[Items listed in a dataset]
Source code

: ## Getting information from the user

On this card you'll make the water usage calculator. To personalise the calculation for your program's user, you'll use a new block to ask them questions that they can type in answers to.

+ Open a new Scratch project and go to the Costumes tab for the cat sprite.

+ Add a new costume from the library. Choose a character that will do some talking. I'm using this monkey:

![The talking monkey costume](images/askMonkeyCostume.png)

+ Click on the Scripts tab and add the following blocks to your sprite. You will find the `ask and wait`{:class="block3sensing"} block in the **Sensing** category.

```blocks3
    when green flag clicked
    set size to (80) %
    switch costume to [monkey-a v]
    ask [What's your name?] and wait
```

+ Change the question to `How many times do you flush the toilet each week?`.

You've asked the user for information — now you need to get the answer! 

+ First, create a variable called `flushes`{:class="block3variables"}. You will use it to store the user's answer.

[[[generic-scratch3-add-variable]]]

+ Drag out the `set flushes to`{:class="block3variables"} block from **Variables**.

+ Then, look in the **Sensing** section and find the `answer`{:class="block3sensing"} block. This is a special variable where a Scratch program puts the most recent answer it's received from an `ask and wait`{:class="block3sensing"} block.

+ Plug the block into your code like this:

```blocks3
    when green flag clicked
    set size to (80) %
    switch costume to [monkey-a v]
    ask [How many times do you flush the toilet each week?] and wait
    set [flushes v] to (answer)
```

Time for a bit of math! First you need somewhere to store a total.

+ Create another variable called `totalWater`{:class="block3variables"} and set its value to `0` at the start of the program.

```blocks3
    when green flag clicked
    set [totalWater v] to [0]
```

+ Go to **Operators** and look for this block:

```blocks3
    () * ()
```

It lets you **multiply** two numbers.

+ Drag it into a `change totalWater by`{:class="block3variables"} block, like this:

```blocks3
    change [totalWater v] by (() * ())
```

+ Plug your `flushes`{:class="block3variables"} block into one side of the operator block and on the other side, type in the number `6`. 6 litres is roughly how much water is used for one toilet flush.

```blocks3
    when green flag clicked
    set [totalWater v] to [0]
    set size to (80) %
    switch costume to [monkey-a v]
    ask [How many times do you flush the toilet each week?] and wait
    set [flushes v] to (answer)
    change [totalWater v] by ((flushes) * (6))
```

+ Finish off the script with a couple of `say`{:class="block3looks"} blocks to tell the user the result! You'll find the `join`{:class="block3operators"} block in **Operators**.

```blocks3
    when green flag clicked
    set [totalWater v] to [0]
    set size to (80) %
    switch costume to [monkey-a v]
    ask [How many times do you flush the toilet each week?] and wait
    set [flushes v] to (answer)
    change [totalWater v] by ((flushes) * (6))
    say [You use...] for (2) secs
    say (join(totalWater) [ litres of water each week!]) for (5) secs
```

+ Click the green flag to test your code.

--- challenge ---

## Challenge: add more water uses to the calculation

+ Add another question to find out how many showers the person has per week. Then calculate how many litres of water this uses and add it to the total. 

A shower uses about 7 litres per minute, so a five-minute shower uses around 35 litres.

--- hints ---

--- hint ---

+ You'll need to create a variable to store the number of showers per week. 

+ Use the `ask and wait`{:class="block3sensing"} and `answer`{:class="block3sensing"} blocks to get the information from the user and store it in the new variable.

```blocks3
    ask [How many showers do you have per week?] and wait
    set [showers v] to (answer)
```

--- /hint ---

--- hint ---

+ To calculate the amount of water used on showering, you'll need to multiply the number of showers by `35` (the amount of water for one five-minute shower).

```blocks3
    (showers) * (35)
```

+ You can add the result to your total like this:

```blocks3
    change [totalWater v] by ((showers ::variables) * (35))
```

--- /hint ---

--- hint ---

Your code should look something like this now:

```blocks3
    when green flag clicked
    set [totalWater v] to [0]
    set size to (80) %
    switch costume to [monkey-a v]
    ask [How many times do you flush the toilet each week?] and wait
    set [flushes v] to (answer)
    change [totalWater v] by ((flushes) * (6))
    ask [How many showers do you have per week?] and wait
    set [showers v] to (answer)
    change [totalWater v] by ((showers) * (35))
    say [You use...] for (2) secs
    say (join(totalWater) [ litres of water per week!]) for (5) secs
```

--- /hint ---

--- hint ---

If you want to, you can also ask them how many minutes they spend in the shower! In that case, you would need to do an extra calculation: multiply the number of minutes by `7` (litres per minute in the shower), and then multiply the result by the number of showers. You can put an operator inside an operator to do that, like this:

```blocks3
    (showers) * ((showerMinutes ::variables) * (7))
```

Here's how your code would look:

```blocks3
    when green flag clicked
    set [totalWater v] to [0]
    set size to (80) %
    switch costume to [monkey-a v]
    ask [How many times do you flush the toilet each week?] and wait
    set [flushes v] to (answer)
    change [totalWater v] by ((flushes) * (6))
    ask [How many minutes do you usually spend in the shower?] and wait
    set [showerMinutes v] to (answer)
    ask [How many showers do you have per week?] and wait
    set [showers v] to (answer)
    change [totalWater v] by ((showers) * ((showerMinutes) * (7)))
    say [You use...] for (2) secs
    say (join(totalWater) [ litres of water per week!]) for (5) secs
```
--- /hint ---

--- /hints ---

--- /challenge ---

## Task instructions:
Scan the data for lines containing "calculation" and copy all of them.

## Your solution:
On this card you'll make the water usage calculator. To personalise the calculation for your program's user, you'll use a new block to ask them questions that they can type in answers to.
## Challenge: add more water uses to the calculation
If you want to, you can also ask them how many minutes they spend in the shower! In that case, you would need to do an extra calculation: multiply the number of minutes by `7` (litres per minute in the shower), and then multiply the result by the number of showers. You can put an operator inside an operator to do that, like this:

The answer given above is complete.